Big hands and nylon string guitars

August 20th, 2012 11:13 pm

I recently began teaching a new student with really large hands. He came to his lesson with an electric guitar he recently purchased from a friend. Every time he tried to make a chord his left hand fingers would each cover two strings – whether he wanted to or not. It was impossible for him to precisely depress one string without hitting another.
So I let him try my nylon string guitar. Much better! Now he can precisely hit one string with his finger tip without muting or sounding any adjacent string.
Nylon string guitars which are usually classical guitars have, as a rule, much wider necks. A wider neck means wider string spacing making a less crowded situation for hands big and small. The neck on a classical guitar is flat across as opposed to having a radius. This also contributes to that wider feel.

Play “Romance”

February 14th, 2012 11:44 am

Romance or Romanza is to classical guitar what “Stairway to Heaven” is to classic rock or what “Autumn Leaves” is to jazz. It’s very recognizable and a lot of guitarists do it as their first classical piece.

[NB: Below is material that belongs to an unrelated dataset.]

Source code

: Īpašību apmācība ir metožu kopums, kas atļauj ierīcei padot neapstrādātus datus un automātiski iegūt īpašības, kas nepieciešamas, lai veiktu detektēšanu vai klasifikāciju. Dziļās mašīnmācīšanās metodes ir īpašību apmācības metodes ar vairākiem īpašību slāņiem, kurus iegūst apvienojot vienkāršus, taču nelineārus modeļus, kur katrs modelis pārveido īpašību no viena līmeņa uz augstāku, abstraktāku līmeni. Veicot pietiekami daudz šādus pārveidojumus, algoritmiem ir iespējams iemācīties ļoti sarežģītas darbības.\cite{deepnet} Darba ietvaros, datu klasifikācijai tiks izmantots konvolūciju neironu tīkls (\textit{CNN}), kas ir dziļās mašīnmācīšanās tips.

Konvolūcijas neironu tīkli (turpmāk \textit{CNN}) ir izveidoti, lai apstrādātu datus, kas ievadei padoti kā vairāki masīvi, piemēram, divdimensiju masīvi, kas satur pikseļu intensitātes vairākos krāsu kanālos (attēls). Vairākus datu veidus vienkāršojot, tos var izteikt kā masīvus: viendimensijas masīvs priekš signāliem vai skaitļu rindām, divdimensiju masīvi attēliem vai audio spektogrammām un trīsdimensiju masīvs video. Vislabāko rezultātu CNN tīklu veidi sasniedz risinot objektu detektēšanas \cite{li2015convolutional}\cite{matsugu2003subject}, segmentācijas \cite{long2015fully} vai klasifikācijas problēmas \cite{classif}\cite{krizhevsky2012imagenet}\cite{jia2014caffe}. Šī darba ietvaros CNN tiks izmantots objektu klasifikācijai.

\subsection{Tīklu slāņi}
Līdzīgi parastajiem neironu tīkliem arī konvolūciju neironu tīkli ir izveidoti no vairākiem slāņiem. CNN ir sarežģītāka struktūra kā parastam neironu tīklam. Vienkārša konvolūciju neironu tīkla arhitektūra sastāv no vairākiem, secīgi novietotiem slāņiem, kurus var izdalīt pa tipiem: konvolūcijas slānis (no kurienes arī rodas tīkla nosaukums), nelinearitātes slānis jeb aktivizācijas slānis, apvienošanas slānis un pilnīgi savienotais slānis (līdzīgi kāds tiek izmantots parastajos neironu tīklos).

“Romance” has two different sections. It starts out in E minor which has one sharp in the key signature. This is considered the easier part.The second section is in E major which has four sharps. Less use of open strings and more left hand stretches make this section more difficult.
Anyone using the tab to play this should refer to the corresponding notation above for suggested left hand fingering and where to bar. The “C” next to a roman numeral shows when and where to bar. For example, CVII means to bar your finger across the 7th fret. The dotted line that comes after shows how long to leave it there.
DC al fine means go back to the beginning (E minor section) and then end the piece when you get to the word “fine”.
The letters next to the notes indicate the right hand fingering. P = thumb, i = index, m = middle, and a = ring finger.
Maintain this pattern throughout the entire piece.
Click here to play “Romance”.

Fretboard or Neck Radius

January 9th, 2012 11:31 pm

Fretboard or neck radius refers to the arc of your guitar’s fretboard. With the exception of classical guitars, all acoustic and electric guitars have a slight curve going across the fretboard.

The middle of the neck being slightly higher helps out the weak spot in the middle of your finger when you barre.

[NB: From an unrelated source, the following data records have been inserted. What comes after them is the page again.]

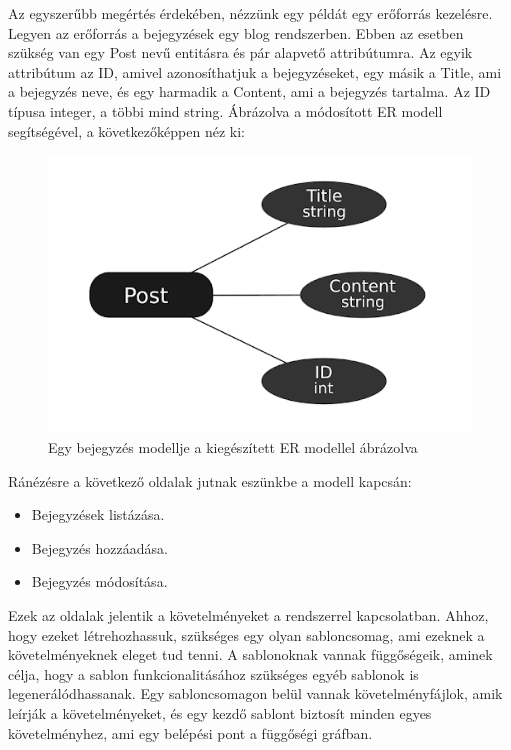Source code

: \documentclass[a4paper,12pt,oneside]{report}
\begin{document}
\begin{justify}

	Az egyszerűbb megértés érdekében, nézzünk egy példát egy erőforrás kezelésre. Legyen az erőforrás a bejegyzések egy blog rendszerben. Ebben az esetben szükség van egy Post nevű entitásra és pár alapvető attribútumra. Az egyik attribútum az ID, amivel azonosíthatjuk a bejegyzéseket, egy másik a Title, ami a bejegyzés neve, és egy harmadik a Content, ami a bejegyzés tartalma. Az ID típusa integer, a többi mind string. Ábrázolva a módosított ER modell segítségével, a következőképpen néz ki:

	\begin{figure}[h]
		\includegraphics[width=\textwidth]{contents/images/post_ermodel.png}
		\caption{Egy bejegyzés modellje a kiegészített ER modellel ábrázolva}
		\label{fig:post_ermodel}
	\end{figure}

	Ránézésre a következő oldalak jutnak eszünkbe a modell kapcsán:

    \begin{itemize}
        \item Bejegyzések listázása.
        \item Bejegyzés hozzáadása.
        \item Bejegyzés módosítása.
    \end{itemize}

	Ezek az oldalak jelentik a követelményeket a rendszerrel kapcsolatban. Ahhoz, hogy ezeket létrehozhassuk, szükséges egy olyan sabloncsomag, ami ezeknek a követelményeknek eleget tud tenni. A sablonoknak vannak függőségeik, aminek célja, hogy a sablon funkcionalitásához szükséges egyéb sablonok is legenerálódhassanak.  Egy sabloncsomagon belül vannak követelményfájlok, amik leírják a követelményeket, és egy kezdő sablont biztosít minden egyes követelményhez, ami egy belépési pont a függőségi gráfban.


\end{justify}
\end{document}

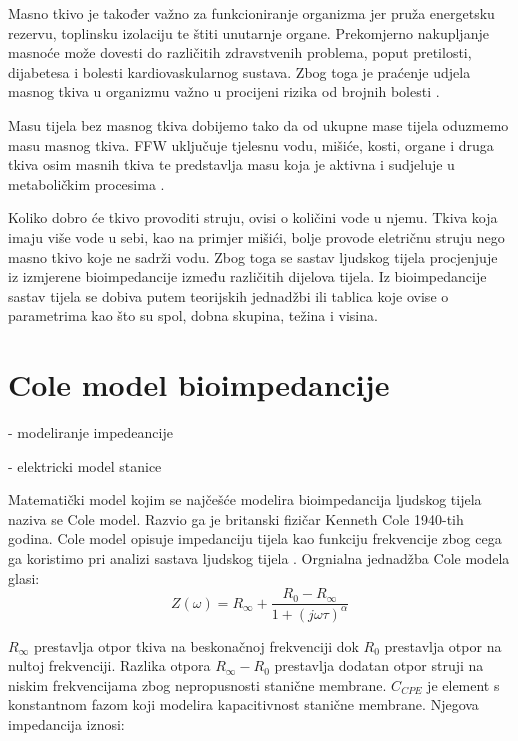 \documentclass[../diplomski_rad.tex]{subfiles}
\begin{document}
Masno tkivo je također važno za funkcioniranje organizma jer pruža energetsku rezervu, toplinsku izolaciju te štiti unutarnje organe. 
Prekomjerno nakupljanje masnoće može dovesti do različitih zdravstvenih problema, poput pretilosti, dijabetesa i 
bolesti kardiovaskularnog sustava. 
Zbog toga je praćenje udjela masnog tkiva u organizmu važno u procijeni rizika od brojnih bolesti \cite{Bera2014}.

Masu tijela bez masnog tkiva dobijemo tako da od ukupne mase tijela oduzmemo masu masnog tkiva. 
FFW uključuje tjelesnu vodu, mišiće, kosti, organe i druga tkiva osim masnih tkiva te predstavlja masu koja je aktivna i sudjeluje 
u metaboličkim procesima \cite{Bera2014}.

Koliko dobro će tkivo provoditi struju, ovisi o količini vode u njemu. 
Tkiva koja imaju više vode u sebi, kao na primjer mišići, bolje provode eletričnu struju nego masno tkivo koje ne sadrži vodu. 
Zbog toga se sastav ljudskog tijela procjenjuje iz izmjerene bioimpedancije između različitih dijelova tijela. 
Iz bioimpedancije sastav tijela se dobiva putem teorijskih jednadžbi ili tablica koje ovise o parametrima 
kao što su spol, dobna skupina, težina i visina.

\section{Cole model bioimpedancije}

- modeliranje impedeancije

- elektricki model stanice

Matematički model kojim se najčešće modelira bioimpedancija ljudskog tijela naziva se Cole model. 
Razvio ga je britanski fizičar Kenneth Cole 1940-tih godina. 
Cole model opisuje impedanciju tijela kao funkciju frekvencije zbog cega ga koristimo pri analizi sastava ljudskog tijela \cite{Freeborn2021}. 
Orgnialna jednadžba Cole modela glasi: 
\begin{equation}
    \label{jed:drugajednadzba}
    Z(\omega) = R_{\infty}+\frac{R_{0}-R_{\infty}}{1+(j\omega\tau)^{\alpha}} 
\end{equation} 

$R_{\infty}$ prestavlja otpor tkiva na beskonačnoj frekvenciji dok $R_{0}$ prestavlja otpor na nultoj frekvenciji. 
Razlika otpora $R_{\infty}-R_{0}$ prestavlja dodatan otpor struji na niskim frekvencijama zbog nepropusnosti stanične membrane. 
$C_{CPE}$ je element s konstantnom fazom koji modelira kapacitivnost stanične membrane. Njegova impedancija iznosi: 
\end{document}
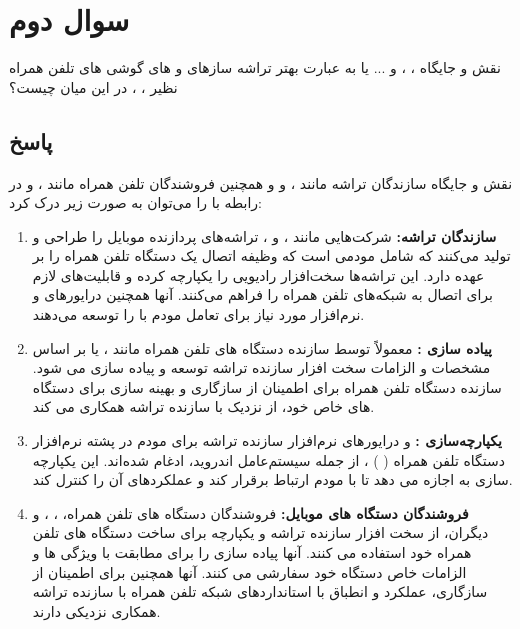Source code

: \documentclass{report}
\begin{document}
   
            
\section*{سوال دوم}
نقش و جایگاه
 ، 
 ،
  و ... یا به عبارت بهتر تراشه سازهای
   و
   های گوشی های تلفن همراه نظیر
    ،
     ،
       در این میان چیست؟

\subsection*{پاسخ}
نقش و جایگاه سازندگان تراشه مانند
، 
و
 و همچنین فروشندگان تلفن همراه مانند
 ،
 و
  در رابطه با 
   را می‌توان به صورت زیر درک کرد:
\begin{enumerate}
	\item 
		\textbf{سازندگان تراشه:} 
		شرکت‌هایی مانند 
		، 
		و
		، تراشه‌های پردازنده موبایل را طراحی و تولید می‌کنند که شامل مودمی است که وظیفه اتصال 
		 یک دستگاه تلفن همراه را بر عهده دارد. این تراشه‌ها سخت‌افزار رادیویی را یکپارچه کرده و قابلیت‌های لازم برای اتصال به شبکه‌های تلفن همراه را فراهم می‌کنند. آنها همچنین درایورهای 
		  و نرم‌افزار مورد نیاز برای تعامل مودم با
		    را توسعه می‌دهند.
	\item 
	\textbf{پیاده سازی
	 :}
	 معمولاً توسط سازنده دستگاه های تلفن همراه مانند 
	 ،
	 یا
	  بر اساس مشخصات و الزامات سخت افزار سازنده تراشه توسعه و پیاده سازی می شود. سازنده دستگاه تلفن همراه برای اطمینان از سازگاری و بهینه سازی 
	   برای دستگاه های خاص خود، از نزدیک با سازنده تراشه همکاری می کند.
	   
	   \item 
	   \textbf{یکپارچه‌سازی
	    :}
	     و درایورهای نرم‌افزار سازنده تراشه برای مودم در پشته نرم‌افزار دستگاه تلفن همراه
	     (
	     )
	     ، از جمله سیستم‌عامل اندروید، ادغام شده‌اند. این یکپارچه سازی به 
	      اجازه می دهد تا با مودم ارتباط برقرار کند و عملکردهای آن را کنترل کند.
\item 
\textbf{فروشندگان دستگاه های موبایل:} 
فروشندگان دستگاه های تلفن همراه، 
،
،
 و دیگران، از سخت افزار سازنده تراشه و 
  یکپارچه برای ساخت دستگاه های تلفن همراه خود استفاده می کنند. آنها پیاده سازی
    را برای مطابقت با ویژگی ها و الزامات خاص دستگاه خود سفارشی می کنند. آنها همچنین برای اطمینان از سازگاری، عملکرد و انطباق با استانداردهای شبکه تلفن همراه با سازنده تراشه همکاری نزدیکی دارند.
\end{enumerate}
\end{document}
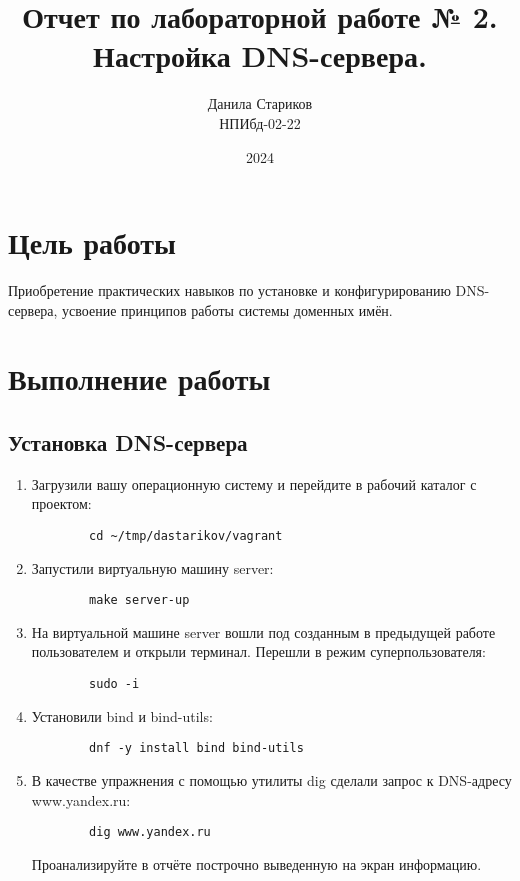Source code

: 

\title{Отчет по лабораторной работе № 2. \\ Настройка DNS-сервера.}
\author{Данила Стариков \\ НПИбд-02-22}
\date{2024}



\maketitle
\newpage

\tableofcontents

\newpage
\section{Цель работы}
Приобретение практических навыков по установке и конфигурированию DNS- сервера, усвоение принципов работы системы доменных имён.

\newpage
\section{Выполнение работы}
\subsection{Установка DNS-сервера}
\begin{enumerate}
    \item Загрузили вашу операционную систему и перейдите в рабочий каталог с проектом:
        \begin{verbatim}
        cd ~/tmp/dastarikov/vagrant
        \end{verbatim}
    \item Запустили виртуальную машину server:
        \begin{verbatim}
        make server-up
        \end{verbatim}
    \item На виртуальной машине server вошли под созданным  в предыдущей работе пользователем и открыли терминал. Перешли в режим суперпользователя:
        \begin{verbatim}
        sudo -i
        \end{verbatim}
    \item Установили bind и bind-utils:
        \begin{verbatim}
        dnf -y install bind bind-utils
        \end{verbatim}
    \item В качестве упражнения с помощью утилиты dig сделали запрос к DNS-адресу www.yandex.ru:
        \begin{verbatim}
        dig www.yandex.ru
        \end{verbatim}
Проанализируйте в отчёте построчно выведенную на экран информацию.
\end{enumerate}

Looking at the specs sheet for a guitar you might see Fretboard radius – 7.5″ or Neck radius – 12″

So how can a fretboard have a 7 1/2 or 12 inch radius when it’s clearly no more than 2 inches wide? Take any size circle and cut the width of your guitar neck out of the circumference. This gives you the slightly rounded fretboard. The larger the radius the less severe the arc.

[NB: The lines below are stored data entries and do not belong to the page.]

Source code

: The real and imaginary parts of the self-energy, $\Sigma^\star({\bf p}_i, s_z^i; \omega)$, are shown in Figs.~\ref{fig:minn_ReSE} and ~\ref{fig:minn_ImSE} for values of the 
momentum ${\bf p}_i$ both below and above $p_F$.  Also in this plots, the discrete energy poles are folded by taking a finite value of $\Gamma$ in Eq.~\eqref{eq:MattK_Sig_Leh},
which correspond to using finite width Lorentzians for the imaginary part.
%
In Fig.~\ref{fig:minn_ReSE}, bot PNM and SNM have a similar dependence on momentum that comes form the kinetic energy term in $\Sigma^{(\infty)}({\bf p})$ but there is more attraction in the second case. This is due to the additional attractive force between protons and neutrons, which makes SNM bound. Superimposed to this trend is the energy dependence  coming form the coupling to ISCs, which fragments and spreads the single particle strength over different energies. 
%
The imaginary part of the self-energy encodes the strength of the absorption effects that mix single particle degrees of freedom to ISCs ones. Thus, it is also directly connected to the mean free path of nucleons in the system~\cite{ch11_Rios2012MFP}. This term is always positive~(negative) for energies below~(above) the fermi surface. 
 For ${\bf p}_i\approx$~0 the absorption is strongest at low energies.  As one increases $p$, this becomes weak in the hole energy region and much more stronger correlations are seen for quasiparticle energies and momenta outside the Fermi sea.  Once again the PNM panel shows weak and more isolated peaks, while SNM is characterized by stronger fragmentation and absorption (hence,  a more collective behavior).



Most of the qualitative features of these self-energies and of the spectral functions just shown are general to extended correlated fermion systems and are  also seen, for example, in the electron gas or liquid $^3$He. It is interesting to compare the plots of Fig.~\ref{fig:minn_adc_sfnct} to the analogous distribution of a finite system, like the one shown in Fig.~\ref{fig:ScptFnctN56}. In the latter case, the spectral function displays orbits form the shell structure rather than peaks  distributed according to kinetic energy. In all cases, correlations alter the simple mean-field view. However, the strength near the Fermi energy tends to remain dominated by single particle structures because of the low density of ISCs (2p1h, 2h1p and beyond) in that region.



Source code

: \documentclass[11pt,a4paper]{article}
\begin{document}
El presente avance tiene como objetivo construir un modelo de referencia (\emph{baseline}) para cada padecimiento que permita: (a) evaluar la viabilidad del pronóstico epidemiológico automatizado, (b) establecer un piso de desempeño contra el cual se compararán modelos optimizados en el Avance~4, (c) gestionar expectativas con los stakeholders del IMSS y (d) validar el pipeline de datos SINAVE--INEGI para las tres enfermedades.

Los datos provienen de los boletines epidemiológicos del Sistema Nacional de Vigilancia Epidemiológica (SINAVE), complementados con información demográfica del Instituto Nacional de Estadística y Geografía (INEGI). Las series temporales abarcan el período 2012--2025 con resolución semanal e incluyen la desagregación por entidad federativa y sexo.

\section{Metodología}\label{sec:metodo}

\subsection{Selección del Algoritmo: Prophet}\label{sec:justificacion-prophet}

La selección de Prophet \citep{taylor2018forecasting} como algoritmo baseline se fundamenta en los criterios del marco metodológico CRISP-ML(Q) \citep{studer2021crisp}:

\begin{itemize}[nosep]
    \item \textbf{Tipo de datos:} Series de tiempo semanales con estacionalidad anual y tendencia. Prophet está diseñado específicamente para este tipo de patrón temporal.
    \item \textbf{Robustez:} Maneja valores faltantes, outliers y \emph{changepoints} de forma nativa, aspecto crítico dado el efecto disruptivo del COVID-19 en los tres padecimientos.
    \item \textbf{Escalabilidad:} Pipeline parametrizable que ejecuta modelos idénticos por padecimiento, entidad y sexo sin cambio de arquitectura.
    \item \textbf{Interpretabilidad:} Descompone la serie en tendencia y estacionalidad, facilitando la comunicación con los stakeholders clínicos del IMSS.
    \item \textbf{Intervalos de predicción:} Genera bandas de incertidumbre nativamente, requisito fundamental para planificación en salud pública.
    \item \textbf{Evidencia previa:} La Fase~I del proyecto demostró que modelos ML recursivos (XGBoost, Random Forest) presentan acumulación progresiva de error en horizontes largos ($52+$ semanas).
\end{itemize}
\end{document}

Guitar radii range from 7 1/4 inch (vintage Fenders) to 16 inch (steel string acoustics). New Fenders have a 9 1/2 inch radius and Gibsons have 10 and 12 inch radii.

Some newer guitars have compound radii. This means it has a small radius at the nut and becomes flatter as it goes up the neck. One of the new strats has a 9 1/2 inch radius at the nut, 12 inch at the 12th fret and a 14 inch radius at the 15th fret.

I think it’s safe to say you get used to whatever neck radius you end up with.
A smaller radius makes it easier to make chords but tougher to bend strings without them choking out. That can be compensated for by setting the action slightly higher. So a guitar with a bigger radius allows you to keep the string action lower making string bending much easier.
Personally I’m a fan of the 10 inch radius on electrics and 16 inch on acoustics.

Play Rudolph (solo piece)

December 4th, 2011 6:44 pm

It’s 21 days until Christmas and holiday tunes are being requested. This week a student asked for a finger
style version of Rudolph the Red-Nosed Reindeer. This is not the easiest version but not too difficult for anyone willing to take the time and sit with it.
It is basically just the melody against a bass line that is mostly half notes. Enjoy!
Here ya go – Rudolph the Red-Nosed Reindeer

Silent Night

November 26th, 2011 7:00 pm

Ok. It’s Thanksgiving weekend and the holidays are here. So, I’m posting a fingerstyle version of Silent Night.
The arrangement is considered easy and is meant for beginning fingerstyle players.
There is actually two versions. The first one is just single melody notes against open string bass notes.
The second version includes a simple harmony line.
Have fun, take your time, and make it pretty!